***** Provided records *****

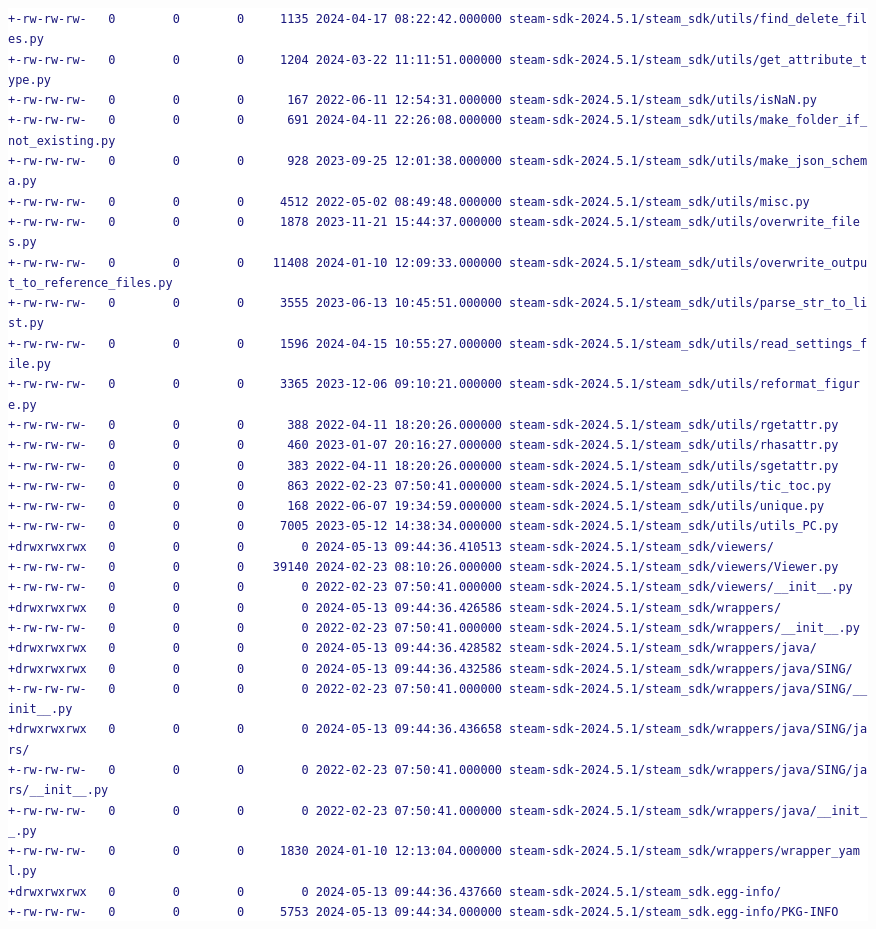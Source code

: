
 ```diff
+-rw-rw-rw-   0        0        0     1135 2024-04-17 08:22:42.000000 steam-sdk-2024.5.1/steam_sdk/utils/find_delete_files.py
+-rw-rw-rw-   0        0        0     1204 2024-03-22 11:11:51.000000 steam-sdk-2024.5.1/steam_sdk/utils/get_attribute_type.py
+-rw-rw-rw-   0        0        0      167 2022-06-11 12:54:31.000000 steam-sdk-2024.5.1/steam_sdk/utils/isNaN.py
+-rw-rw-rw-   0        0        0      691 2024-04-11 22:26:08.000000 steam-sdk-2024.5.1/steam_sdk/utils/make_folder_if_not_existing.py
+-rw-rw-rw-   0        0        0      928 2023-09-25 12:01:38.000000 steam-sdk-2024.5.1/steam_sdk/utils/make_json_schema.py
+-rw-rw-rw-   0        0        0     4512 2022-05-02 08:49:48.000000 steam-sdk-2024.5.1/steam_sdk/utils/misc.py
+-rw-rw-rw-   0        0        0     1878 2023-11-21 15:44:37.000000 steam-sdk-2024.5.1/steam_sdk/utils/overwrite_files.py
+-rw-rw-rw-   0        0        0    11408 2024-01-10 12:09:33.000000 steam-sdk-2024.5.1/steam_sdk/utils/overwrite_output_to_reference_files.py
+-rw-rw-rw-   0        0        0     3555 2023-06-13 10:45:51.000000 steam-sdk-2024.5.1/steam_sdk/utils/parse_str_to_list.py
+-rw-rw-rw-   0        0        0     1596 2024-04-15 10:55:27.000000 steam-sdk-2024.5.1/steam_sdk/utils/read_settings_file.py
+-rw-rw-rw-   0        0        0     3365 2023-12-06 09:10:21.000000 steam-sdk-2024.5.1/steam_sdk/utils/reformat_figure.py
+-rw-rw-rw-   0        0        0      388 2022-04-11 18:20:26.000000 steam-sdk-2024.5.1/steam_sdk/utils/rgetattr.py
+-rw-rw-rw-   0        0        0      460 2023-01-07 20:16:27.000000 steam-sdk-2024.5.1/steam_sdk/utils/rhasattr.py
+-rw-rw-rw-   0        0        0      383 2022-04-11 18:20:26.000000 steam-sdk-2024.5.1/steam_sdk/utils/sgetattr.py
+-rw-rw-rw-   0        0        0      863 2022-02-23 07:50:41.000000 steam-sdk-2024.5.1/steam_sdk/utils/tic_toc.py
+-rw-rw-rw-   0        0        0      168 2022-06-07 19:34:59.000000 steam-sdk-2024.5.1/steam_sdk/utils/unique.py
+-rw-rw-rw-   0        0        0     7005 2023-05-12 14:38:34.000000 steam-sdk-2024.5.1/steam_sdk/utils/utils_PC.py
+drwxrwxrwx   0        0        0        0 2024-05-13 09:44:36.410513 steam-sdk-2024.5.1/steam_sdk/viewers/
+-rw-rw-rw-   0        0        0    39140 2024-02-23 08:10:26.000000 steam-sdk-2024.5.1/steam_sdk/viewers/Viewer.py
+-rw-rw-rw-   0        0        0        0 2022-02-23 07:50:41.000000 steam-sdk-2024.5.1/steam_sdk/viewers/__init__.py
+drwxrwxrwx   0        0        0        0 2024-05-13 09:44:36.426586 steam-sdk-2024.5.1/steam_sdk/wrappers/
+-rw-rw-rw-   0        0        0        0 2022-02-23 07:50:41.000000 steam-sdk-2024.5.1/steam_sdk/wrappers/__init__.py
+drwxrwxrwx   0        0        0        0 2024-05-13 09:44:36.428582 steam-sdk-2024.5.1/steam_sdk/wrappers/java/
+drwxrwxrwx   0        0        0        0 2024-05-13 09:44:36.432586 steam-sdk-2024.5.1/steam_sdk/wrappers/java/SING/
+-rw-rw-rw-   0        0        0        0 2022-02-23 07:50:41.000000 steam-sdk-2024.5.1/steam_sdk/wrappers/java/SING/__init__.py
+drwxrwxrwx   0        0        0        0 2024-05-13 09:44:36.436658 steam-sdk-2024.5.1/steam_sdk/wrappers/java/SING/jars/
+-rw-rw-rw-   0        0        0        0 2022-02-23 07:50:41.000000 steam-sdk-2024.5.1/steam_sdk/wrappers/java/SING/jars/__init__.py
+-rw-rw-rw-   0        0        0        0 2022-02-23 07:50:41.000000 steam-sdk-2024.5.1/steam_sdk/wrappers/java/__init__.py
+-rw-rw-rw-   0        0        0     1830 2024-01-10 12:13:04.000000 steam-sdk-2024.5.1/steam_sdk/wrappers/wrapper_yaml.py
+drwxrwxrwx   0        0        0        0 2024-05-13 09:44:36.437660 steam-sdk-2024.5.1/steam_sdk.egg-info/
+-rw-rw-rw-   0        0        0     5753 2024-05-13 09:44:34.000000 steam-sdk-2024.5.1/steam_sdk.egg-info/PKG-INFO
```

*****

» **Assignment**
Reproduce every line above containing "viewers".

» **Task response**
+drwxrwxrwx   0        0        0        0 2024-05-13 09:44:36.410513 steam-sdk-2024.5.1/steam_sdk/viewers/
+-rw-rw-rw-   0        0        0    39140 2024-02-23 08:10:26.000000 steam-sdk-2024.5.1/steam_sdk/viewers/Viewer.py
+-rw-rw-rw-   0        0        0        0 2022-02-23 07:50:41.000000 steam-sdk-2024.5.1/steam_sdk/viewers/__init__.py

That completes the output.